The troops sharpen their razors on little oilstones while Salt gives his speech. ‘Pretty-arse rich-arse white boy High Street hipster motherfuckers love themselves a cut throat shave. And you can charge thirty bucks a shave if I tell the council your arse is good enough for a certificate.’

Salt stands on a chair to get above the audience of prospects. They’re prospecting to be barbers by day plus a lot of them are prospecting to get patched up by night. They only listen to original gangsta dudes that’ve got more scars and more tats, gangstas like Salt the head barber.

‘Three words,’ Salt is yelling at them, ‘GUARD. YOUR. TOOLS, fools. You do NOT want your clippers to go walkabouts before next Saturday.
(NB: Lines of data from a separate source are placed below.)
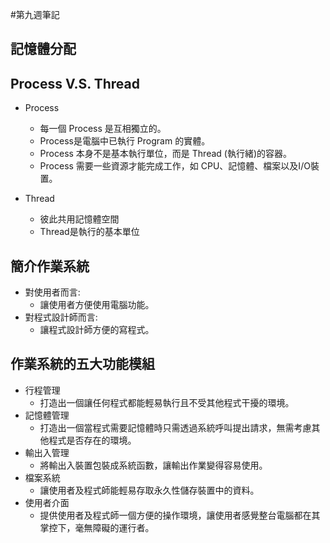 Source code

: #第九週筆記
## 記憶體分配
## Process V.S. Thread

* Process
  * 每一個 Process 是互相獨立的。
  * Process是電腦中已執行 Program 的實體。
  * Process 本身不是基本執行單位，而是 Thread (執行緒)的容器。
  * Process 需要一些資源才能完成工作，如 CPU、記憶體、檔案以及I/O裝置。



* Thread
    * 彼此共用記憶體空間
    * Thread是執行的基本單位



## 簡介作業系統
* 對使用者而言:
  * 讓使用者方便使用電腦功能。
* 對程式設計師而言:
  * 讓程式設計師方便的寫程式。
## 作業系統的五大功能模組
* 行程管理
  * 打造出一個讓任何程式都能輕易執行且不受其他程式干擾的環境。
* 記憶體管理
  * 打造出一個當程式需要記憶體時只需透過系統呼叫提出請求，無需考慮其他程式是否存在的環境。
* 輸出入管理
  * 將輸出入裝置包裝成系統函數，讓輸出作業變得容易使用。
* 檔案系統
  * 讓使用者及程式師能輕易存取永久性儲存裝置中的資料。
* 使用者介面
  * 提供使用者及程式師一個方便的操作環境，讓使用者感覺整台電腦都在其掌控下，毫無障礙的運行者。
Else you won’t be doing a demo shave in the practical and that’s you fucked for life. No certificate means no money, motherfuckers.’ This Saturday’s assessment is worth 51% credit. Fuck it up and Salt will fuck YOU up.

Salt licks the curly ends of this anchor-style moustache. ‘BEEP. You listening?’

Nineteen caps and beanies and hoods turn to gawk at Beep with his face pressed against the window, saying laters to his bae, who’s outside with the pram.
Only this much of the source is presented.